“A professora queria que eu puxasse pelo cérebro”

A minha professora chamava-se dona Sofia de Matos Sabino e era da Carrapichana, uma terra na Beira Alta. Era uma boa professora. Na altura, havia aí uns indivíduos que eram da minha idade, mas havia outros mais velhos, rapazes que já tinham quatro, cinco anos de escola ou o que era. Um era de Vinhó e veio para o Monte Frio morar com uns tios, outro era das Casarias, tinha andado na Moura. Tinham sido maltratados por o professor e por isso é que não conseguiam fazer a quarta classe. Portanto, só fiquei eu naquele ano mais os outros dois. Mas foi muito complicado, porque eles já tinham umas luzes daquilo e eu só tinha um ano de escola.

Quando foi nas contas de dividir, eu não tinha explicações. Então, um dia, fui mostrar aquilo. Ficava mal, apagava. De forma que fui-lhe mostrar a segunda vez. A conta estava mal. A professora mandou-me uma palmada com a mão esquerda, ia-me deitando abaixo! É claro, os meus pais eram analfabetos e ela queria que eu puxasse pelo cérebro. Eu puxei, mas os outros não deram. É como eu digo: nem todos os dias um indivíduo está com o cérebro aberto, não é?

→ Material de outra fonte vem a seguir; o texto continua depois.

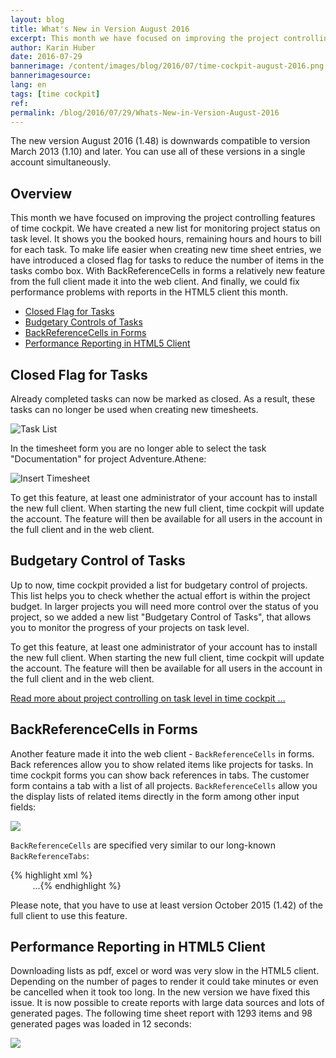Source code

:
 ```yaml
---
layout: blog
title: What's New in Version August 2016
excerpt: This month we have focused on improving the project controlling features of time cockpit. We have created a new list for monitoring project status on task level. It shows you the booked hours, remaining hours and hours to bill for each task. To make life easier when creating new time sheet entries, we have introduced a closed flag for tasks to reduce the number of items in the tasks combo box. With BackReferenceCells in forms a relatively new feature from the full client made it into the web client. And finally, we could fix performance problems with reports in the HTML5 client this month.
author: Karin Huber
date: 2016-07-29
bannerimage: /content/images/blog/2016/07/time-cockpit-august-2016.png
bannerimagesource: 
lang: en
tags: [time cockpit]
ref: 
permalink: /blog/2016/07/29/Whats-New-in-Version-August-2016
---
```


<p>The new version August 2016 (1.48) is downwards compatible to version March 2013 (1.10) and later. You can use all of these versions in a single account simultaneously.</p><h2>Overview</h2><p>This month we have focused on improving the project controlling features of time cockpit. We have created a new list for monitoring project status on task level. It shows you the booked hours, remaining hours and hours to bill for each task. To make life easier when creating new time sheet entries, we have introduced a closed flag for tasks to reduce the number of items in the tasks combo box. With BackReferenceCells in forms a relatively new feature from the full client made it into the web client. And finally, we could fix performance problems with reports in the HTML5 client this month.</p><ul>
  <li>
    <a href="#combobobx">Closed Flag for Tasks</a>
  </li>
  <li>
    <a href="#budetarycontroloftasks">Budgetary Controls of Tasks</a>
  </li>
  <li>
    <a href="#backreferencecell">BackReferenceCells in Forms</a>
  </li>
  <li>
    <a href="#performancereporting">Performance Reporting in HTML5 Client</a>
  </li>
</ul><h2>
  <a name="combobobx" id="combobobx" class="mce-item-anchor"></a>Closed Flag for Tasks</h2><p>Already completed tasks can now be marked as closed. As a result, these tasks can no longer be used when creating new timesheets.</p><p>
  <img title="Task List" src="{{site.baseurl}}/content/images/blog/2016/07/TaskList.png" alt="Task List" />
</p><p>In the timesheet form you are no longer able to select the task "Documentation" for project Adventure.Athene:</p><p>
  <img title="Insert Timesheet" src="{{site.baseurl}}/content/images/blog/2016/07/AddTimesheet.png" alt="Insert Timesheet" />
</p><p class="showcase">To get this feature, at least one administrator of your account has to install the new full client. When starting the new full client, time cockpit will update the account. The feature will then be available for all users in the account in the full client and in the web client.</p><h2>
  <a name="budetarycontroloftasks" id="budetarycontroloftasks" class="mce-item-anchor"></a>Budgetary Control of Tasks</h2><p>Up to now, time cockpit provided a list for budgetary control of projects. This list helps you to check whether the actual effort is within the project budget. In larger projects you will need more control over the status of you project, so we added a new list "Budgetary Control of Tasks", that allows you to monitor the progress of your projects on task level.</p><p class="showcase">To get this feature, at least one administrator of your account has to install the new full client. When starting the new full client, time cockpit will update the account. The feature will then be available for all users in the account in the full client and in the web client.</p><p>
  <a href="~/blog/2016/07/29/Budgetary-Control-on-Project-and-Task-Level" title="Budgetary Control on Task Level">Read more about project controlling on task level in time cockpit ...</a>
</p><h2>
  <a name="backreferencecell" id="backreferencecell" class="mce-item-anchor"></a>BackReferenceCells in Forms</h2><p>Another feature made it into the web client - <code>BackReferenceCells</code> in forms. Back references allow you to show related items like projects for tasks. In time cockpit forms you can show back references in tabs. The customer form contains a tab with a list of all projects. <code>BackReferenceCells</code> allow you the display lists of related items directly in the form among other input fields:</p><p>
  <img src="{{site.baseurl}}/content/images/blog/2016/07/back-reference-cell.png" />
</p><p>
  <code>BackReferenceCells</code> are specified very similar to our long-known <code>BackReferenceTabs</code>:</p>{% highlight xml %}<Form ModelEntityName="APP_Customer" AutoRefreshOnDataUpdates="True" xmlns="clr-namespace:TimeCockpit.Data.DataModel.View;assembly=TimeCockpit.Data">
  <Tab Header="=:FriendlyName('APP_Customer')">
    <Section Header="=:Translate('Form.General.GeneralSection')">
      <SectionColumn>
        <BoundCell Content="=Current.APP_Code" />
        <BoundCell Content="=Current.APP_CompanyName" />
        <BoundCell Content="=Current.APP_CommercialRegNumber" />
        <BoundCell Content="=Current.APP_VatID" />
      </SectionColumn>
    </Section>
    <Section Header="Projekte">
      <SectionColumn>
        <BackReferenceCell BackReference="Projects" LabelPosition="None" />
      </SectionColumn>
    </Section>
    ...{% endhighlight %}<p class="showcase">Please note, that you have to use at least version October 2015 (1.42) of the full client to use this feature.</p><h2>
  <a name="performancereporting" id="performancereporting" class="mce-item-anchor"></a>Performance Reporting in HTML5 Client</h2><p>Downloading lists as pdf, excel or word was very slow in the HTML5 client. Depending on the number of pages to render it could take minutes or even be cancelled when it took too long. In the new version we have fixed this issue. It is now possible to create reports with large data sources and lots of generated pages. The following time sheet report with 1293 items and 98 generated pages was loaded in 12 seconds:</p><p>
  <img src="{{site.baseurl}}/content/images/blog/2016/07/reporting-performance.png" />
</p>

Depois, quando foram as férias, ela disse-me:

- “Compra os livros da quarta classe!”

E comprei a um indivíduo chamado Alberto Peres, que já morreu. Custaram 40 escudos os livros todos! Ele já tinha muito mais idade do que eu, mas recordo-me que eram livros muito bons e estavam em boas condições. Parece-me que ainda tenho dois ou três livros, é o de Aritmética e não sei que mais. Mas depois um deles foi emprestado a um indivíduo que já morreu e estragou-se, não o soube poupar. O que é que se há-de fazer... Diz que “fazer bem não olhar a quem”, mas ele não poupou os livros.